Fri | Jan 20, 2017

Losing weight after pregnancy

Published:Wednesday | March 2, 2011 | 12:00 AM
Natalie Murray on the circuit run at Shakti MindBodyFitness centre in Kingston. - Gladstone Taylor/Photographer

Kenneth Gardner, fitness club

Some women who have had a normal uncomplicated childbirth are able to start very simple exercises within 24 hours. However, it is prudent that you get medical clearance before starting a major post-natal exercise programme.

Exercising can be extremely difficult during the first few months. Be aware of your energy level and only do what you can handle comfortably. Thus, you can spread your workout throughout the day, which can be just as effective. You also don't have to do complicated activities - just keep active.

Your exercise prescription should focus on three main areas: core strength, cardiovascular fitness and strength training. Pregnancy can weaken the abdominal muscles, as well as increase the accumulation of fat. Thus, there is a need to strengthen the muscles that were stretched and possibly weakened.

Pelvic tilts and sit-ups

Specific exercises will not cause you to spot reduce fat from your abs.

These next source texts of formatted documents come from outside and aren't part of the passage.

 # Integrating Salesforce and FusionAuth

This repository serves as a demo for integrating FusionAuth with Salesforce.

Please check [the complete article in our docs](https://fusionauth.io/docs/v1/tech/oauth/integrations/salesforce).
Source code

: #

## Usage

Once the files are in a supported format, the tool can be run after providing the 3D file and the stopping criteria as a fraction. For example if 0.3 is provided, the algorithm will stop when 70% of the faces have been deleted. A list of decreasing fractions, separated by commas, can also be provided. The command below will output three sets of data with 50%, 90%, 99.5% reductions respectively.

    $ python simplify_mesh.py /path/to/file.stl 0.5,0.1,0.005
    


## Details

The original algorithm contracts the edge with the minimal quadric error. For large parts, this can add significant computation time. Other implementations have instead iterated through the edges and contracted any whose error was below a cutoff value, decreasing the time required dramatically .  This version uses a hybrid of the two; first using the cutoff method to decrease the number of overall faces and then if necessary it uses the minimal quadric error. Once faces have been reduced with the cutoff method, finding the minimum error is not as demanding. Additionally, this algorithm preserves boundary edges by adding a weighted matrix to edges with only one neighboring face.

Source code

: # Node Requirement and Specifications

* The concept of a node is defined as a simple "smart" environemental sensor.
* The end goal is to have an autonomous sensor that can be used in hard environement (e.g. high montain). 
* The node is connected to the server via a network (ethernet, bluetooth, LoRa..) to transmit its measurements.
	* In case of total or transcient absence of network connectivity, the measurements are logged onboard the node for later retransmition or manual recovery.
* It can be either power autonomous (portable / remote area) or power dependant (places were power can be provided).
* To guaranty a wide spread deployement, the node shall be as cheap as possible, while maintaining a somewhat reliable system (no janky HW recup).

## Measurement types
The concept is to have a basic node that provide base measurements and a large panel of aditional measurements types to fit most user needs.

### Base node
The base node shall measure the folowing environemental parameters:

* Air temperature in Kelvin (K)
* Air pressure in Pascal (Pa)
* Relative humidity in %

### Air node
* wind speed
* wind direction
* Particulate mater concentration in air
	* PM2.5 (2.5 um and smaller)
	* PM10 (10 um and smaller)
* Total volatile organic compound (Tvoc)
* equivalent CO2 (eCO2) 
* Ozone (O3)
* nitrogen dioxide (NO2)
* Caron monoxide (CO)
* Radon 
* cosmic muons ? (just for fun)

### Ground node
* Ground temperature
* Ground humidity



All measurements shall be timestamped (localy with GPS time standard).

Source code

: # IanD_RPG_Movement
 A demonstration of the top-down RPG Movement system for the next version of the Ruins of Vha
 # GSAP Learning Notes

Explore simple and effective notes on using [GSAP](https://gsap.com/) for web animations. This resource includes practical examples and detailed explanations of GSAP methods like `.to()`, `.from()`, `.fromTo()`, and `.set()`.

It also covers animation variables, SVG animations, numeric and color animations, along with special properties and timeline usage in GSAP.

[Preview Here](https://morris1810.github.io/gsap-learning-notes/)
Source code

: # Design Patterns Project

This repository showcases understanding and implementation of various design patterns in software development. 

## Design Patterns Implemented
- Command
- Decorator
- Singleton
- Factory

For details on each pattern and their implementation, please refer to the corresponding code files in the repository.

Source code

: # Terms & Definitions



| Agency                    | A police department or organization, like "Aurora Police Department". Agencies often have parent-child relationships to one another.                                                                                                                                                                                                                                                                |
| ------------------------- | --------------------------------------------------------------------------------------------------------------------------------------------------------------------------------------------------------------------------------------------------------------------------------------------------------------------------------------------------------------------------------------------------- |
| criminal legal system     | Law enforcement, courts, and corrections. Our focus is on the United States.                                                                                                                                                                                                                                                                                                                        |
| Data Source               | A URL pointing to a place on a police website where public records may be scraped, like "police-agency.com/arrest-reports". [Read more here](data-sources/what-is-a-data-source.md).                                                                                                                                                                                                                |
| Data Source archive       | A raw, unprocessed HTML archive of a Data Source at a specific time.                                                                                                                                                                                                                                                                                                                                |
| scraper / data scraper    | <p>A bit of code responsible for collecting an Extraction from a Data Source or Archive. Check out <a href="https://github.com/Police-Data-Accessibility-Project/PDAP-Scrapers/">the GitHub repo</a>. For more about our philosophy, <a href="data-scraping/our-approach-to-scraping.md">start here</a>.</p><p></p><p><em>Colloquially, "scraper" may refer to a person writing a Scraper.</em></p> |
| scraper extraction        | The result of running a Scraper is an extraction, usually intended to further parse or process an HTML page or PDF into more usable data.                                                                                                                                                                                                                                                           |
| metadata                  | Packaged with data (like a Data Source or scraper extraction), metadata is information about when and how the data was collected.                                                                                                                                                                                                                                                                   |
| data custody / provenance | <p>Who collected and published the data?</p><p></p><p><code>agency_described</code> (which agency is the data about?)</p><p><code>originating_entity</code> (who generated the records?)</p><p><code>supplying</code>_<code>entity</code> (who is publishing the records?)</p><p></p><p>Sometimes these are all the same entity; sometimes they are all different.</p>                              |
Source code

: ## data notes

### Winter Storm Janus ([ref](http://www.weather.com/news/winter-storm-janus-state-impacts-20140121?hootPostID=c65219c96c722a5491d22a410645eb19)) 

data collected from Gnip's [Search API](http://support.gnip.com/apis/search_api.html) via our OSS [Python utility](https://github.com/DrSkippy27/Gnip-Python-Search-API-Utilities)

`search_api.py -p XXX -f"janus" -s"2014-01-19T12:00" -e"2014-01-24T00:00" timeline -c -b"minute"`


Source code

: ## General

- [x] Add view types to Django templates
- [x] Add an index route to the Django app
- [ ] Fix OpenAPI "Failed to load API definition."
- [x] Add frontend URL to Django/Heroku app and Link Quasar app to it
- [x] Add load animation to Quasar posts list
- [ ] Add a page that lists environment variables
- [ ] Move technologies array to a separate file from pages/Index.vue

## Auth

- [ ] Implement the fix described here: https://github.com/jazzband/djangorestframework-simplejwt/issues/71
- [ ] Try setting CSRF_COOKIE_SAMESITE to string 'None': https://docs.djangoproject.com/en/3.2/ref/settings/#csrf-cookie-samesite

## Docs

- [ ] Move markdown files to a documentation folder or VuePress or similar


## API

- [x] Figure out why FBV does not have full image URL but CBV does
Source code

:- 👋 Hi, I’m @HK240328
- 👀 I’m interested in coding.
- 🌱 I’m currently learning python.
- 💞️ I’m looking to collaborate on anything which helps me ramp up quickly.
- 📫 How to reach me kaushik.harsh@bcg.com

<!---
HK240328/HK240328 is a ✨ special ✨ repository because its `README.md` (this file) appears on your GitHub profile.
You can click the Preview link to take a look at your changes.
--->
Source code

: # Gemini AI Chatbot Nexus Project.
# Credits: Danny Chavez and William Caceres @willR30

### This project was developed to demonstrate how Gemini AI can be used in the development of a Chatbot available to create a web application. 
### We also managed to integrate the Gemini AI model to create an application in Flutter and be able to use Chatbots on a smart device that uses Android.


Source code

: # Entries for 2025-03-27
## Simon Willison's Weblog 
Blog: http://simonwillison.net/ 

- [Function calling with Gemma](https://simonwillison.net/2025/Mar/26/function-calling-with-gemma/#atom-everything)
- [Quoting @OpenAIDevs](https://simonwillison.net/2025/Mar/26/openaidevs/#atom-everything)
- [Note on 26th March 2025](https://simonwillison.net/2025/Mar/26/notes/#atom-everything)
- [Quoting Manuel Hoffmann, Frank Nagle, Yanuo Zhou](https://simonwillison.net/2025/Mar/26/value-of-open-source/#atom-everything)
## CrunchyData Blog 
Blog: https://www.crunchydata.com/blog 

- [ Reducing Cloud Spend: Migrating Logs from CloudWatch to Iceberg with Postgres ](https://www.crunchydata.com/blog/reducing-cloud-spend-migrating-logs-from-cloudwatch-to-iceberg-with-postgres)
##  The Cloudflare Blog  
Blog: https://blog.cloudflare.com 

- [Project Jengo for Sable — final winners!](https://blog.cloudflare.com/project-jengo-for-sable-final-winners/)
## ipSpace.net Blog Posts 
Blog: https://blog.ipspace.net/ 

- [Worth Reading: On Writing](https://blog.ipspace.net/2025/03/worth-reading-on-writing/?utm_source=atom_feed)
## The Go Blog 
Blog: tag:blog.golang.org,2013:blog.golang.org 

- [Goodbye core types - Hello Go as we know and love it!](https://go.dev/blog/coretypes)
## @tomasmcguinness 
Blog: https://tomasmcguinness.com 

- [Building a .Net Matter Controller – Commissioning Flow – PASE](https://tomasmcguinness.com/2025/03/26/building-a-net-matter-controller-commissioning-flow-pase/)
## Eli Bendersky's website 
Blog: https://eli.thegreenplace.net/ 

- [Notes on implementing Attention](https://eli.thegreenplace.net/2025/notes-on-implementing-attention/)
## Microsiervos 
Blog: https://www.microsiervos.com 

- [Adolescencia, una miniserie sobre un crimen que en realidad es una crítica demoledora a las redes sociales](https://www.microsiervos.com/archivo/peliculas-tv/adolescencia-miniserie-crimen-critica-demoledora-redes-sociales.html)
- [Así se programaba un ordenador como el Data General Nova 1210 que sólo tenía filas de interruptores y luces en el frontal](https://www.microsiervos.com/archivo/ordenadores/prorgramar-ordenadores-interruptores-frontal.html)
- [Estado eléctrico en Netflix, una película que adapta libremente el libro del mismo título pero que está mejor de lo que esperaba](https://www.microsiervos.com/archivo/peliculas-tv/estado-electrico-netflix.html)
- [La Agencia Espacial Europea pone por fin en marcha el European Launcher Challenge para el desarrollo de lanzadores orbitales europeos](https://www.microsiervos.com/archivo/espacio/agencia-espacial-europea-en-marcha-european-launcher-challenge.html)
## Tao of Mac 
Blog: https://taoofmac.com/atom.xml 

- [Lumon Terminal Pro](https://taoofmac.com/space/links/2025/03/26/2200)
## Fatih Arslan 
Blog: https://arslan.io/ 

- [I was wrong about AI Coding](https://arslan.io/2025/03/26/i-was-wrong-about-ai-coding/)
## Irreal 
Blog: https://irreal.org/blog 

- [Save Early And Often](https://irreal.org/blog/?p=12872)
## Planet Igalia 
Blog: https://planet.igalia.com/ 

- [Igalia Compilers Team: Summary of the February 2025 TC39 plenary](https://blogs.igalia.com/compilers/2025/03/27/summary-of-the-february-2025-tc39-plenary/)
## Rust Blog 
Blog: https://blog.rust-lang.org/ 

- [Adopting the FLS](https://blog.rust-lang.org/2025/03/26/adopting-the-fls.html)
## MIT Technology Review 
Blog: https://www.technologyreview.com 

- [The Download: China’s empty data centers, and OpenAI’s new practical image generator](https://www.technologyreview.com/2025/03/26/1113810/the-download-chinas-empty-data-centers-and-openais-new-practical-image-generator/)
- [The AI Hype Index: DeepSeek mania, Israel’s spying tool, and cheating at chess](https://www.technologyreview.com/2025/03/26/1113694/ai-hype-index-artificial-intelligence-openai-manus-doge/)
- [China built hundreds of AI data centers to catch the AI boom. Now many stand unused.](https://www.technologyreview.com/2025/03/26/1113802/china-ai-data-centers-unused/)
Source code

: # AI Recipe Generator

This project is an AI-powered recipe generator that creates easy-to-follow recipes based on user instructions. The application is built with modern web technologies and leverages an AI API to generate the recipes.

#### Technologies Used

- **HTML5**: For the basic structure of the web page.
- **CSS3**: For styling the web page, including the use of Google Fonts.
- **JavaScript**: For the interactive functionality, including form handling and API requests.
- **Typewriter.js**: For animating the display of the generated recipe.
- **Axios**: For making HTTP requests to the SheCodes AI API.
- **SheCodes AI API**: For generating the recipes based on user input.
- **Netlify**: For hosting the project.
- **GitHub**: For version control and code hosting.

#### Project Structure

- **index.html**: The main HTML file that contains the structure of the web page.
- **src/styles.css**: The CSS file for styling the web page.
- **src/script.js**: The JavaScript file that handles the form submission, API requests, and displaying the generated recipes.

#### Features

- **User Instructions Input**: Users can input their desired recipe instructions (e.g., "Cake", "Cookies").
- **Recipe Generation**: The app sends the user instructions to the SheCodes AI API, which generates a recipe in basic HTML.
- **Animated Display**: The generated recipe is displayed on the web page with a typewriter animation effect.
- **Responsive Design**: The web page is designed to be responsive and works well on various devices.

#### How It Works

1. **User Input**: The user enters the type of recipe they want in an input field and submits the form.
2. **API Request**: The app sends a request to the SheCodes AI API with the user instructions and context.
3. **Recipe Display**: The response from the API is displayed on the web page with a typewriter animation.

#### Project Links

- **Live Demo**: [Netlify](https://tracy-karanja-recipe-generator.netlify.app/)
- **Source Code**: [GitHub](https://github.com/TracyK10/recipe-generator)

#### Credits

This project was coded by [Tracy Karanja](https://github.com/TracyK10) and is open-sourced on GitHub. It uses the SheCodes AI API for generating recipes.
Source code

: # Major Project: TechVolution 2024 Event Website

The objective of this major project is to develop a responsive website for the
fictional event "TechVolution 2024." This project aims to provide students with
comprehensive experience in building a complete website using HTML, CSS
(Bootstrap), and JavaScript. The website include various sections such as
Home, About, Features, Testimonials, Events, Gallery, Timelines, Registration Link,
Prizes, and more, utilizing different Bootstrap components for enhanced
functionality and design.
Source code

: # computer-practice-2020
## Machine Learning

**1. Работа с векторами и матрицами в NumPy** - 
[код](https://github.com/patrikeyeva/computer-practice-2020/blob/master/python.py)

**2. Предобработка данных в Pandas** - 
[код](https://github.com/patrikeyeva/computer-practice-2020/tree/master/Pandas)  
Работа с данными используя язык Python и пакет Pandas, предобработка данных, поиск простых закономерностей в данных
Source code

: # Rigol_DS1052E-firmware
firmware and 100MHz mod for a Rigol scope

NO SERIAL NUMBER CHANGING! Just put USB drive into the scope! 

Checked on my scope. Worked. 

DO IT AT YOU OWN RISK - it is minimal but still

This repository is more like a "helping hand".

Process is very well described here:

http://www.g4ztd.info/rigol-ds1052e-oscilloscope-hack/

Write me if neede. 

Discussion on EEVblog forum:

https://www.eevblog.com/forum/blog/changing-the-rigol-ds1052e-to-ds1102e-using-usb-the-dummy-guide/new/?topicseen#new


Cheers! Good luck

Getting flatter abs involves losing overall body fat with a combination of cardio, strength training and a healthy diet. You can include the pelvic tilt, ball crunches, back extension, and modified sit-ups in your core strength exercises. Sit-ups are the best exercises to get your upper abdominal muscles in shape quickly. You can start your routine with one set of 10 to 15 reps of each exercise two to three times each week, and make changes to keep the experience novel and challenging.

Use the baby stroller

Walking is a good, low-impact cardiovascular activity and it will not subject your joints to the jarring associated with other high-impact aerobic activities. You can start walking slowly and easily, for about 20 minutes a day, three days each week, to improve your metabolism and energy level and to lose weight. Pushing a stroller with the baby in it will make walking more challenging and you will burn many more calories, lose more weight and improve your strength and circulation. Over time, it will be easier to transition into higher-impact activities and, as you get stronger, you can increase the intensity with interval training about once each week.

Chair squats

Strength training is an important part of the weight-loss programme and good for recovery from childbirth. It will build lean muscle tissue, increase your metabolism and provide the energy to pursue tougher routines. Like other activities, start out slowly and proceed cautiously. Strength exercises that will strengthen your core and stabiliser muscles, will improve your balance and flexibility.

Choose exercises that involve more than one muscle, so that you strengthen your entire body by doing fewer exercises. A simple routine could include chair squats, assisted lunges, modified push-ups and overhead presses. Start each routine with one set of 10 to 15 reps, without weight or light weight, and add incrementally.